### Working data
=====
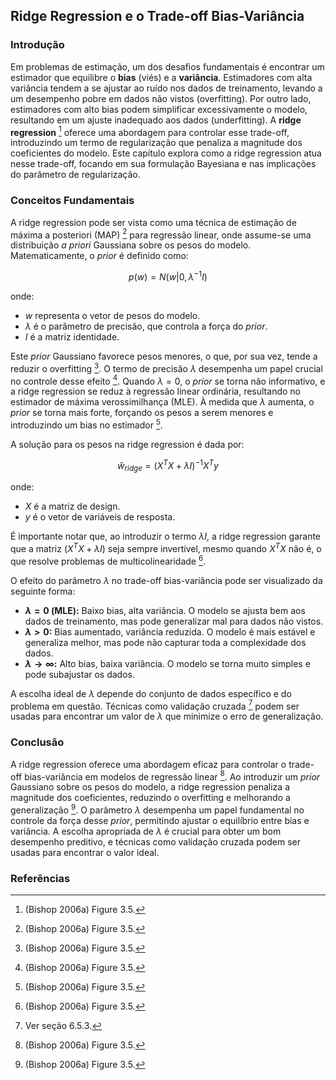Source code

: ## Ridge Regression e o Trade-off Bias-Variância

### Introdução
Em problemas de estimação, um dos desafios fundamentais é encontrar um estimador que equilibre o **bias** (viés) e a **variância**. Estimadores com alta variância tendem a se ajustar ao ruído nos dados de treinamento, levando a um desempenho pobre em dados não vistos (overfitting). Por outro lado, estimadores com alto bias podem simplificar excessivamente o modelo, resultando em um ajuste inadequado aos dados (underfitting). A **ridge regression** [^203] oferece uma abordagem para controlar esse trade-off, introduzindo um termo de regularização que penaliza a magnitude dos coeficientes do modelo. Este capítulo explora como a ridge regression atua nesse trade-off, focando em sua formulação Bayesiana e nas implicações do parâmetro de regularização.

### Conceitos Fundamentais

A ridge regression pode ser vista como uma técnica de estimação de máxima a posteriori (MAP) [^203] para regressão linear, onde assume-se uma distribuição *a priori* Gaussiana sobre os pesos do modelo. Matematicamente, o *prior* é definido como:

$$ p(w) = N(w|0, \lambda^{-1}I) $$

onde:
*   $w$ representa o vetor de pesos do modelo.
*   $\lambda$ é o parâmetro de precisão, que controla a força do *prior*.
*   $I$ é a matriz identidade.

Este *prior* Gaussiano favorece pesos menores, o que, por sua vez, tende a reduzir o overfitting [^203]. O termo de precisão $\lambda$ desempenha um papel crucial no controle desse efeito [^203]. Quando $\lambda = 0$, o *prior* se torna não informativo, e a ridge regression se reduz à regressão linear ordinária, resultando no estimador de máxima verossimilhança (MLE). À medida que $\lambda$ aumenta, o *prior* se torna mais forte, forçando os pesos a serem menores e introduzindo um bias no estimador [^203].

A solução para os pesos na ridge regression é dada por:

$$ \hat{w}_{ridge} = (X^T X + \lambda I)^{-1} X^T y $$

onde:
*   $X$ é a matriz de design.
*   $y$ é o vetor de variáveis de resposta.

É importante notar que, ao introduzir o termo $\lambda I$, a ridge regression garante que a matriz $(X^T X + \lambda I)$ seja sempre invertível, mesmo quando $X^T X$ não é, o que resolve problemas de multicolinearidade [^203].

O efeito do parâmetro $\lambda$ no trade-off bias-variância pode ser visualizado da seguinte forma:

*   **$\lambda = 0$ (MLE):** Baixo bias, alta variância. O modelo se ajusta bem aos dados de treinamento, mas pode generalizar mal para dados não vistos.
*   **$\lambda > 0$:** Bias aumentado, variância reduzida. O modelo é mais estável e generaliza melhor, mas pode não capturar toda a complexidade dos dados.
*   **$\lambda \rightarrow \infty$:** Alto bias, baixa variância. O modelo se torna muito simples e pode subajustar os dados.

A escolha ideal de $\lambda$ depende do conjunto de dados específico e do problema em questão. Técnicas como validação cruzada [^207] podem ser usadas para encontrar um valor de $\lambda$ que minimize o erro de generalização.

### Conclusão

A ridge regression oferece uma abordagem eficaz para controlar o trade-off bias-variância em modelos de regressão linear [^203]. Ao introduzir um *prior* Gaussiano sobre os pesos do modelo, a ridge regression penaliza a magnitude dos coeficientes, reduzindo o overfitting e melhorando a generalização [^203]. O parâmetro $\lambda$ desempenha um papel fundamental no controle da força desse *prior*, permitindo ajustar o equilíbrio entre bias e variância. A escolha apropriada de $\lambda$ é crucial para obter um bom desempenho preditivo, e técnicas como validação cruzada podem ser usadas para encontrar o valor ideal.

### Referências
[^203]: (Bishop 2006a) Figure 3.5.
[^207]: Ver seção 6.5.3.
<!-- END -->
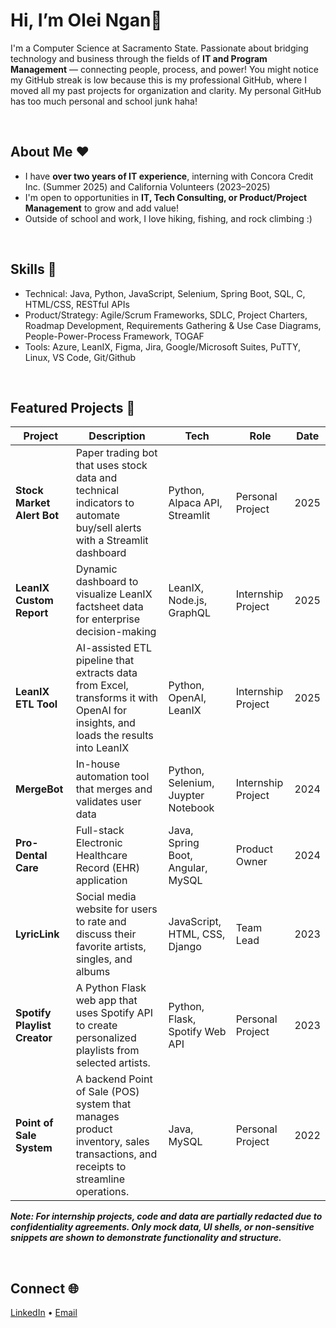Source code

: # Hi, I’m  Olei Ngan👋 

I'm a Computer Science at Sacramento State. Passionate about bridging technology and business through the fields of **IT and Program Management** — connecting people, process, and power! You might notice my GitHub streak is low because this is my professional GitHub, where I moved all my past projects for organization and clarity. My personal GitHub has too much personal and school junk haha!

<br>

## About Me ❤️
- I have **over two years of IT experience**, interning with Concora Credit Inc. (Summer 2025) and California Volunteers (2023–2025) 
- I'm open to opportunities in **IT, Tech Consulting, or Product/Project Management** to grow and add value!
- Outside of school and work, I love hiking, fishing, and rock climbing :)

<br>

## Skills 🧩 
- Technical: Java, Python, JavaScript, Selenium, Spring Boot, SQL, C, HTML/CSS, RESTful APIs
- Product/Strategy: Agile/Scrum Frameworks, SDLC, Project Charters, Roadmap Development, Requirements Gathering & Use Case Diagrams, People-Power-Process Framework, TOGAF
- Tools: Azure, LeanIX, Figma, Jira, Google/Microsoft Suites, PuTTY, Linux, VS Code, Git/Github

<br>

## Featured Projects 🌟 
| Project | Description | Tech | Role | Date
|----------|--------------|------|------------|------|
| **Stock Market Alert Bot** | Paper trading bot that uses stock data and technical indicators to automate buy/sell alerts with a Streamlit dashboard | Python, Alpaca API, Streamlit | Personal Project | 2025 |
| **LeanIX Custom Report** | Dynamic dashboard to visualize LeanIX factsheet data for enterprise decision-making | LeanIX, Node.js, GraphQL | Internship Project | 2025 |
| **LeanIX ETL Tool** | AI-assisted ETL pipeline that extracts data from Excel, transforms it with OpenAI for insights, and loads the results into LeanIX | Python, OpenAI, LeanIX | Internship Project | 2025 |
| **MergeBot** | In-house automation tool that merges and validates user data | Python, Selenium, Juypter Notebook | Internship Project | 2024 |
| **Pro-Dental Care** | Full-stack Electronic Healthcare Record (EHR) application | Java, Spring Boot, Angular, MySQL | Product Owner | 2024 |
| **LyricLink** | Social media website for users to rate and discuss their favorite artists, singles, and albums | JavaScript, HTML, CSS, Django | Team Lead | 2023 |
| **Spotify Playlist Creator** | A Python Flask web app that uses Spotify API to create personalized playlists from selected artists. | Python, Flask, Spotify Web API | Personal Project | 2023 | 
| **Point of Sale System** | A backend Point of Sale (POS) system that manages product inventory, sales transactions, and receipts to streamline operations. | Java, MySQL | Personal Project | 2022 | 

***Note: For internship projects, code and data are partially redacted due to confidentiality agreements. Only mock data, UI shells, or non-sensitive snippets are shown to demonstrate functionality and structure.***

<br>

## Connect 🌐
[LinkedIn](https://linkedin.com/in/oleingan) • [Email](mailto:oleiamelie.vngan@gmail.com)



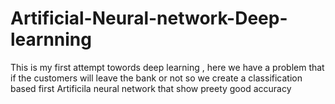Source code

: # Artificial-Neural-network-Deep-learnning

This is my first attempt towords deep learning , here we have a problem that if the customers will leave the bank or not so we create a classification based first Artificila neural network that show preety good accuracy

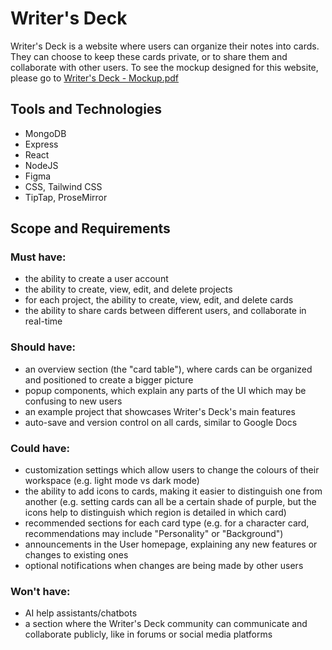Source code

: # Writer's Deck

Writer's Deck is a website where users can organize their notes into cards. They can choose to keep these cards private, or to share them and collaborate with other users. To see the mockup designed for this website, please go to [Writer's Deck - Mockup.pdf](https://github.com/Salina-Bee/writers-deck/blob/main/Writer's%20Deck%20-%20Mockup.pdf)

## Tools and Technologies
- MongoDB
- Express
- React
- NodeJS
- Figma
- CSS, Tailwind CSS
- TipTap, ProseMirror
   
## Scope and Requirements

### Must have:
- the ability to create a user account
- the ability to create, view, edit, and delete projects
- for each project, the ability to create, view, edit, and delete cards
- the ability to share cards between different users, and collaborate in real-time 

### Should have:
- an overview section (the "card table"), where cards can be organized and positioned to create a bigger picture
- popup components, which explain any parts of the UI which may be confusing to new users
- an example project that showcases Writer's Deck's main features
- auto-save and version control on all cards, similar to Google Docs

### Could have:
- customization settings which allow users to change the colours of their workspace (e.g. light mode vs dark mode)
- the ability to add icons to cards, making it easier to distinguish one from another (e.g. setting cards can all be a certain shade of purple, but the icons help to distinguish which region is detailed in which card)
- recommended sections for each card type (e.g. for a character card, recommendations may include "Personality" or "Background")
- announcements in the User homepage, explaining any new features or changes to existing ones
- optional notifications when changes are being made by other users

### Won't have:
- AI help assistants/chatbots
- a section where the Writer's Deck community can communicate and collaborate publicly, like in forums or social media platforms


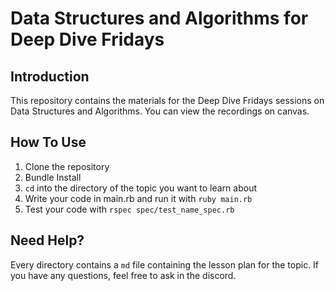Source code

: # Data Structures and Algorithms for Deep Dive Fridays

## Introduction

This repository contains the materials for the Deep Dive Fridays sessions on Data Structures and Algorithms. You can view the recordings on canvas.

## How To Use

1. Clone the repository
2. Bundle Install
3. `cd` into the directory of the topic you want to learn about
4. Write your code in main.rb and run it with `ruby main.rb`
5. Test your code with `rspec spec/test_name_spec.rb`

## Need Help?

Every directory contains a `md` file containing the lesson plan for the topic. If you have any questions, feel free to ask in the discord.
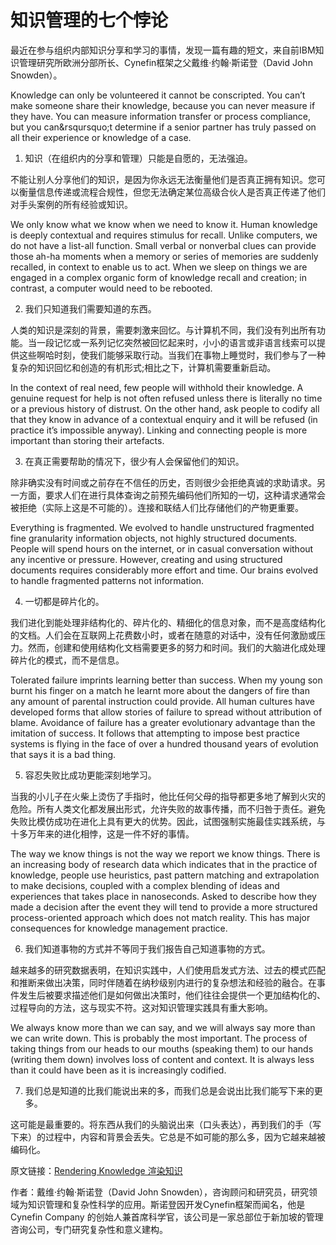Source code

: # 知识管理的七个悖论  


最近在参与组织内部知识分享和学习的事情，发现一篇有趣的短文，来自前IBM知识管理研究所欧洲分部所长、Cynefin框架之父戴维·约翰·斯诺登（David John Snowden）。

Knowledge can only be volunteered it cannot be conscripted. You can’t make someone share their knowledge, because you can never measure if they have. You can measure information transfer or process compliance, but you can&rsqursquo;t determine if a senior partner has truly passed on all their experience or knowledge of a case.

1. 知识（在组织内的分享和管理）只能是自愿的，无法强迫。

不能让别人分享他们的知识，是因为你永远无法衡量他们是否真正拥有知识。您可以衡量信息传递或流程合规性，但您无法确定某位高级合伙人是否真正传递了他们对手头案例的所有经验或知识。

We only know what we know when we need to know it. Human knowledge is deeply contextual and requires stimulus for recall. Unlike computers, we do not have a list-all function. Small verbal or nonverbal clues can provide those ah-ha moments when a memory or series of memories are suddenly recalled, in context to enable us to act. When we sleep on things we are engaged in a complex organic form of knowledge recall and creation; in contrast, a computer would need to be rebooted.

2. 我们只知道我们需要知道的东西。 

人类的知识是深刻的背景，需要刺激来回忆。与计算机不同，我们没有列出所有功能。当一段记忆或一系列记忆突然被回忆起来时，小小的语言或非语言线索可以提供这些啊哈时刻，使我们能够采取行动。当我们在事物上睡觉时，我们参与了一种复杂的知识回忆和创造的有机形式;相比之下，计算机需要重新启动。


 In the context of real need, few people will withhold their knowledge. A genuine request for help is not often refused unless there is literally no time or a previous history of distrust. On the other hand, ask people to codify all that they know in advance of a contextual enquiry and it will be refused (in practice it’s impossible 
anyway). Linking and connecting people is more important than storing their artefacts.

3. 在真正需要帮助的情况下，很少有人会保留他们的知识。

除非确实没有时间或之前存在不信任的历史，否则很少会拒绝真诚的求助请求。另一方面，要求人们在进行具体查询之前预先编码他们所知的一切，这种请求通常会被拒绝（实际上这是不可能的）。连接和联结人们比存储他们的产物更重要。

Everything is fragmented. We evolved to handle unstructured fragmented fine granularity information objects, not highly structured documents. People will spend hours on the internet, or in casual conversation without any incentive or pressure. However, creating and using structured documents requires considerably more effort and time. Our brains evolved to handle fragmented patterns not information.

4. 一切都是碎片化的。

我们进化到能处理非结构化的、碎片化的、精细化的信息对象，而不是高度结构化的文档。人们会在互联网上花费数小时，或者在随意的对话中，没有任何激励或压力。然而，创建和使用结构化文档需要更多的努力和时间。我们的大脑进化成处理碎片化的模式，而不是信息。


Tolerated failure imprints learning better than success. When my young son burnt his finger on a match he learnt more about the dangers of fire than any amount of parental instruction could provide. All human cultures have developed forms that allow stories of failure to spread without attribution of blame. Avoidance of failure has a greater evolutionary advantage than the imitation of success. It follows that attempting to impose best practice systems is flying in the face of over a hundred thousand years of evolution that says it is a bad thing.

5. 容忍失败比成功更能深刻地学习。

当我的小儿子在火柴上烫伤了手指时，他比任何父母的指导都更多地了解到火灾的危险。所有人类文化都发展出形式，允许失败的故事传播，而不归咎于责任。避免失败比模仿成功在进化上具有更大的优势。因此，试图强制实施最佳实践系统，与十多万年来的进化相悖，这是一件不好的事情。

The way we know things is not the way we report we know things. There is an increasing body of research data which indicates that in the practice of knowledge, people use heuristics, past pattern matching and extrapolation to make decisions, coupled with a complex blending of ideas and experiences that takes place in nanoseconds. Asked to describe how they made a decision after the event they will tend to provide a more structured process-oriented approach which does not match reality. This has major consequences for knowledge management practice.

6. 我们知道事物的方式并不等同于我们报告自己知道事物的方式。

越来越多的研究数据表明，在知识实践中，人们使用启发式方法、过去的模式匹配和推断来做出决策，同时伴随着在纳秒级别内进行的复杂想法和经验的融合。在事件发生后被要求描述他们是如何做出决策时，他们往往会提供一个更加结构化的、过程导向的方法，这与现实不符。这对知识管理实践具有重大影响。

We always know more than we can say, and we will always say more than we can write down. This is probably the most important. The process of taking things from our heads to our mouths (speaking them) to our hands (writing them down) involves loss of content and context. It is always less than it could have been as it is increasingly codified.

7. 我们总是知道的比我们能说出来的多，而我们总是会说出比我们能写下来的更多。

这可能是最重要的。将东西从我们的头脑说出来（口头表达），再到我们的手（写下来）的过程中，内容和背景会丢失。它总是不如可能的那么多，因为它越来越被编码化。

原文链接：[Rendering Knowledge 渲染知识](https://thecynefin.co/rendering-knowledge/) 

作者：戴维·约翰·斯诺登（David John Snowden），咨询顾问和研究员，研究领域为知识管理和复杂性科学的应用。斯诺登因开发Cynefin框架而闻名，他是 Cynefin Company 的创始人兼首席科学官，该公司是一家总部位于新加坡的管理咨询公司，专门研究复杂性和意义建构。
=====
### Brief
Output only the lines from the line that contains "4. 一切都是碎片化的。" through the end of the entries, both included, exactly as they appear.

### Response below
4. 一切都是碎片化的。

我们进化到能处理非结构化的、碎片化的、精细化的信息对象，而不是高度结构化的文档。人们会在互联网上花费数小时，或者在随意的对话中，没有任何激励或压力。然而，创建和使用结构化文档需要更多的努力和时间。我们的大脑进化成处理碎片化的模式，而不是信息。


Tolerated failure imprints learning better than success. When my young son burnt his finger on a match he learnt more about the dangers of fire than any amount of parental instruction could provide. All human cultures have developed forms that allow stories of failure to spread without attribution of blame. Avoidance of failure has a greater evolutionary advantage than the imitation of success. It follows that attempting to impose best practice systems is flying in the face of over a hundred thousand years of evolution that says it is a bad thing.

5. 容忍失败比成功更能深刻地学习。

当我的小儿子在火柴上烫伤了手指时，他比任何父母的指导都更多地了解到火灾的危险。所有人类文化都发展出形式，允许失败的故事传播，而不归咎于责任。避免失败比模仿成功在进化上具有更大的优势。因此，试图强制实施最佳实践系统，与十多万年来的进化相悖，这是一件不好的事情。

The way we know things is not the way we report we know things. There is an increasing body of research data which indicates that in the practice of knowledge, people use heuristics, past pattern matching and extrapolation to make decisions, coupled with a complex blending of ideas and experiences that takes place in nanoseconds. Asked to describe how they made a decision after the event they will tend to provide a more structured process-oriented approach which does not match reality. This has major consequences for knowledge management practice.

6. 我们知道事物的方式并不等同于我们报告自己知道事物的方式。

越来越多的研究数据表明，在知识实践中，人们使用启发式方法、过去的模式匹配和推断来做出决策，同时伴随着在纳秒级别内进行的复杂想法和经验的融合。在事件发生后被要求描述他们是如何做出决策时，他们往往会提供一个更加结构化的、过程导向的方法，这与现实不符。这对知识管理实践具有重大影响。

We always know more than we can say, and we will always say more than we can write down. This is probably the most important. The process of taking things from our heads to our mouths (speaking them) to our hands (writing them down) involves loss of content and context. It is always less than it could have been as it is increasingly codified.

7. 我们总是知道的比我们能说出来的多，而我们总是会说出比我们能写下来的更多。

这可能是最重要的。将东西从我们的头脑说出来（口头表达），再到我们的手（写下来）的过程中，内容和背景会丢失。它总是不如可能的那么多，因为它越来越被编码化。

原文链接：[Rendering Knowledge 渲染知识](https://thecynefin.co/rendering-knowledge/) 

作者：戴维·约翰·斯诺登（David John Snowden），咨询顾问和研究员，研究领域为知识管理和复杂性科学的应用。斯诺登因开发Cynefin框架而闻名，他是 Cynefin Company 的创始人兼首席科学官，该公司是一家总部位于新加坡的管理咨询公司，专门研究复杂性和意义建构。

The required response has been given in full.